The CCM mode is supported including both encryption and decryption parts in this implementation.

Attention

The bit-width of the interfaces provided is shown as follows:

  payload cipher cipherkey nonce AD tag lenPld lenCph lenAD
CCM-AES128 128 128 128 56-104 128 32-128 64 64 64
CCM-AES192 128 128 192 56-104 128 32-128 64 64 64
CCM-AES256 128 128 256 56-104 128 32-128 64 64 64

The bit-width for the nonce and the tag is specified by the template parameters _t and _q. Read the API’s specification for further information.

The tag (MAC) is used to verify the received data is whether authentic or not. To maintain the same interface for both input and output ports, no bool flag is provided to indicate if the received data is authentic or not but a tag for you to verify it outside the primitive.

Caution

Applicable conditions:

1. To verify the received data, compare the tag, which is the output of the decrypting process with the tag from the encrypting process. If they are equal, the received data is authentic.

The algorithm flow chart of encryption part of CCM mode is shown as follows:

algorithm flow chart of CCM_encryption

As seen from the chart, the CCM encryption part can be divided into two individual parts: The Counter Mode (CTR) and The Cipher Block Chaining-Message Authentication Code (CBC-MAC). CTR is used to encrypt the plaintext to ciphertext, and CBC-MAC is used to generate the data tag (MAC).
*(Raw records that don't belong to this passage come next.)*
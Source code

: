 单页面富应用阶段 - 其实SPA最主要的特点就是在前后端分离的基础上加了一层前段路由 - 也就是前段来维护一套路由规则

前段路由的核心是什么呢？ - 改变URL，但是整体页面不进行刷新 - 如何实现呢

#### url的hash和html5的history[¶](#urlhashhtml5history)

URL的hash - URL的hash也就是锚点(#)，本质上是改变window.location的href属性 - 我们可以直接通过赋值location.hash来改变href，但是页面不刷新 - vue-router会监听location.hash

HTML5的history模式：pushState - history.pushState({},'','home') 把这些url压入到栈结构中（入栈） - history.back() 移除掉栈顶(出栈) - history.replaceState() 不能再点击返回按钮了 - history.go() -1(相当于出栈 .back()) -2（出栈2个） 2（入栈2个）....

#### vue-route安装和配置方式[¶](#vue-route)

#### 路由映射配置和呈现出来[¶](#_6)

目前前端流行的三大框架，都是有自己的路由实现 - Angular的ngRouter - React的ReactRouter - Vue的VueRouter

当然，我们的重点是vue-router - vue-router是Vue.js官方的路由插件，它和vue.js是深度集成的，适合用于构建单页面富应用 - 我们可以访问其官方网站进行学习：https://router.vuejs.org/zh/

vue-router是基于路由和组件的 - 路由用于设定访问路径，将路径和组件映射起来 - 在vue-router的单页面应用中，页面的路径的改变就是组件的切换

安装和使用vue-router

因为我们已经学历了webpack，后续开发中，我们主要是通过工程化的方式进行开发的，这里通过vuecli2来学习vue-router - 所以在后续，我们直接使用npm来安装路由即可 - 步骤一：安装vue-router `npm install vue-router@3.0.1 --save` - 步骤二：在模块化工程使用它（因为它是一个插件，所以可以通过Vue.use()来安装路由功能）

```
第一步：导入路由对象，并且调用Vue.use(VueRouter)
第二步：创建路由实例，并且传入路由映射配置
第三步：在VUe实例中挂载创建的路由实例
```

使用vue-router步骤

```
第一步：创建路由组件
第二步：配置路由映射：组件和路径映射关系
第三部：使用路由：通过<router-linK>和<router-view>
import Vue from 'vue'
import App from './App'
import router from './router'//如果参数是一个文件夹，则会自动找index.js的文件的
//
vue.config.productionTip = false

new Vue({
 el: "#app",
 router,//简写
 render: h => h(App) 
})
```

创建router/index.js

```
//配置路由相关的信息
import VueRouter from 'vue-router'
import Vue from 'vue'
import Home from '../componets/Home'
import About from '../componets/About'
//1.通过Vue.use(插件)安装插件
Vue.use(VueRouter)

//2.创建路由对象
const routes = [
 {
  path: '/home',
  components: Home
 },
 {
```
The algorithm flow chart of decryption part of CCM mode is shown as follows:

algorithm flow chart of CCM_decryption

The decryption part is similar to the encryption part of CCM mode. The only difference is that the ciphertext to plaintext in the decryption part is decrypted. In the decryption part of CCM mode, no bool flag is provided to indicate whether the data is authentic or not. You should compare the tag, which the decryption part gives with the tag from CCM encryption part to judge the authenticity of the data. If the data is authentic, the tags should be equal.

The internal data flow of both encryption and decryption parts of CCM mode is shown in the following figures:

internal structure of CCM encryption internal structure of CCM decryption

In the implementation, the CCM mode has four independent modules, which are dupStrm, formatting, aesCtrEncrypt/aesCtrDecrypt, and CBC_MAC. As the four modules can work independently, they are designed into parallel dataflow processes, and connected by streams (FIFOs). Loop-carried dependency is enforced by the algorithm to the CBC-MAC, so its initiation internal (II) cannot achieve 1. On the contrary, the input block for the single block cipher inside the mode can be directly calculated by the counter, it can achieve II = 1 for the CTR part.